Lists Home |
Date Index |
W. E. Perry wrote:
> draw a distinction between XML and any platonic
> abstract syntax such as ASN.1 and the like.
Yes, I'm a "platonist" as far as this discussion goes and I
suspect that many of the ASN.1 supporters are as well. I assume we're
talking about the "cave" here... In the cave, the schema is the form
and the shadows on the wall are the XML, BER, PER, etc. I may block
the light with my fingers and cause what appears to be the shadow of a
rabbit to appear on the wall. You may choose to see it as a rabbit and
that might be my intent, but then again it might not. You may see a
rabbit when what I wanted you to see was something different --
perhaps just a demonstration that even after 50 years, my fingers are
still flexible enough to bend as shown in the shadow. But whatever my
intent, and whatever you believe you see, I will always know that it
is merely the shadow of my fingers.
But, I'm also Aristotelian in that I think that "The Rhetoric"

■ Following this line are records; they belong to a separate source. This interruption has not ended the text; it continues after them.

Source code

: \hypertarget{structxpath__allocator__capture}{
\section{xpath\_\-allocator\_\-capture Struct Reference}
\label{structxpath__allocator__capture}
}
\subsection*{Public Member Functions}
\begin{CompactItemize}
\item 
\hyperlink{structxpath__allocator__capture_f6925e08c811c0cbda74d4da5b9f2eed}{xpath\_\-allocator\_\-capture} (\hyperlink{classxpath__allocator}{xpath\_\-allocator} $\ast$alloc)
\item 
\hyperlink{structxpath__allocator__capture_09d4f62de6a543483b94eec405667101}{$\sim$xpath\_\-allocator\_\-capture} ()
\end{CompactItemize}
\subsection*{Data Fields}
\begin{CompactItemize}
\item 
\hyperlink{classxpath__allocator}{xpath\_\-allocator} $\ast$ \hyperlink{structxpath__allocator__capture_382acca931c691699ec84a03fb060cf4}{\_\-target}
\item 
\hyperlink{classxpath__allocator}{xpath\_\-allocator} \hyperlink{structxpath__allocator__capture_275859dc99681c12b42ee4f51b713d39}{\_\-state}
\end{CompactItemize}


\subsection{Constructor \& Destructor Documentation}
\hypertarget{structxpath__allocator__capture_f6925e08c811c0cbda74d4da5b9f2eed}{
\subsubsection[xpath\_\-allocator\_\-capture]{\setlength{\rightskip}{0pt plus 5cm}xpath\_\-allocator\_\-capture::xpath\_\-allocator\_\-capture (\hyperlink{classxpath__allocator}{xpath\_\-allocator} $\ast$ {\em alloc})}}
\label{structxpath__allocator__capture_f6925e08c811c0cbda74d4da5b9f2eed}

is relevant reading whenever one is dealing with communications
systems. As Aristotle teaches, it is important for the speaker to
understand the warrants of his audience. Both speaker and audience
must share a common understanding of the speech and the context in
which it is made -- otherwise, what is heard may not be what was said.
If I wish to show flexible fingers, yet you see rabbits, we have not
communicated... Schemas help us communicate and share warrants -- they
are the ground, implicit or explicit, upon which all communications
are built. Of course, by communications, I mean "utterances" that are
made with "intent." I do not believe it useful to consider all
processes which cause modifications in the entropy of remote systems
to be "communications".
> the 50 years or longer struggle in the 20th century
> that was required for classical philology to
> understand the nature of oral poetry demonstrates
> why the physical, rather than any abstract nature of
> a text is worth insisting upon.
You declare here the end of a battle that still rages. Perhaps
*you* have accepted this view, but many others -- including myself,
have not. But, the subject here is interprocess communication -- not
poetry. Thus, I will resist the temptation to flame about what passes
as teaching in the literature departments of today's universities...
> ASN.1 and abstract syntax generally are incapable
> of a precise and unambiguous encoding of inherent
> fundamental textual properties without resorting
> to a priori agreements between the creator and the
> consumer of a document, and from the very nature of
> document processing such agreements are unreliable
> and negligible.
This is simply not true. Technical inaccuracies do little to
advance your cause... There is no question that an ASN.1 schema can be
defined that encodes, without loss, all of the emanent qualities of
any particular piece of text. And, it need not do it with any more
ambiguity than exists in a textual encoding where questions of
spelling, lexicography, the formation of letters, etc. all introduce
ambiguity into most texts. The difference here may be between the
"explicit" schemas which are presented with languages like ASN.1 and
the "textual" encodings which typically rely on "implicit" schemas
that are the sum of massive amounts of schema-like material in the
form of shared experiences, agreement on language, the semantics of
words, context, etc.
> the fundamental distinction of document and
> data to which all permathreads return
XML, ASN.1, BER, etc. are all used, in one application or
another, to deal with both documents and data. You seem to argue for
rules that are mostly applicable to these things you call documents --
to the exclusion of solutions that make data interchange as easy and
accurate as it might be. It seems that to maintain this position, you
would have to insist that XML is an inappropriate tool for "data
applications." Yet, you appear to be taking the alternate rule of
insisting that all XML based data systems be forced to accept the
"fundamentally" different constraints of a document-oriented system.
How can you justify this? Why do you care what the "data people" do if
your concern is so clearly focused on non-data things?
If data and document are as fundamentally different as you say
they are, then we, and you, should allow and encourage distinct sets
of rules and tools for dealing with each. (But, no more distinct than
necessary! Reuse is good...) Perhaps with "documents" one would not
use schemas -- but with data it is often an exceptionally good idea to
Given that XML is used for both "documents" and for data, I
suggest that the folk concerned with documents would be well advised
to define schemas for their work -- if only to prevent the "data"
people from making the mistake of thinking that they understand some
"implied" schema in the documents. For instance, if you are one of
those that insists that an element whose value is "00123" should be
passed *with* the leading zeros intact, then define a schema that
explicitly defines the element as a character string or use a schema
language that lets you say "don't trim leading zeros." At the same
time, if I am working with data which a schema says is an INTEGER --
whether or not it has leading zeros, then I should be free to ignore
these pesky wasted of bits. i.e "The Schema shall set us free!" by
allowing us to make the document/data distinction when necessary.
(Note: I do agree that by default, in the absence of an explicit
statement in a schema, the values in an arbitrary chunk of XML should
be treated as character strings.)
Perhaps in this conflict between "document" and "data" we are
like the English and the Americans peoples were in the eyes of Winston
Churchill -- Churchill said we are: "two peoples separated by a common
language." If so, let us come together.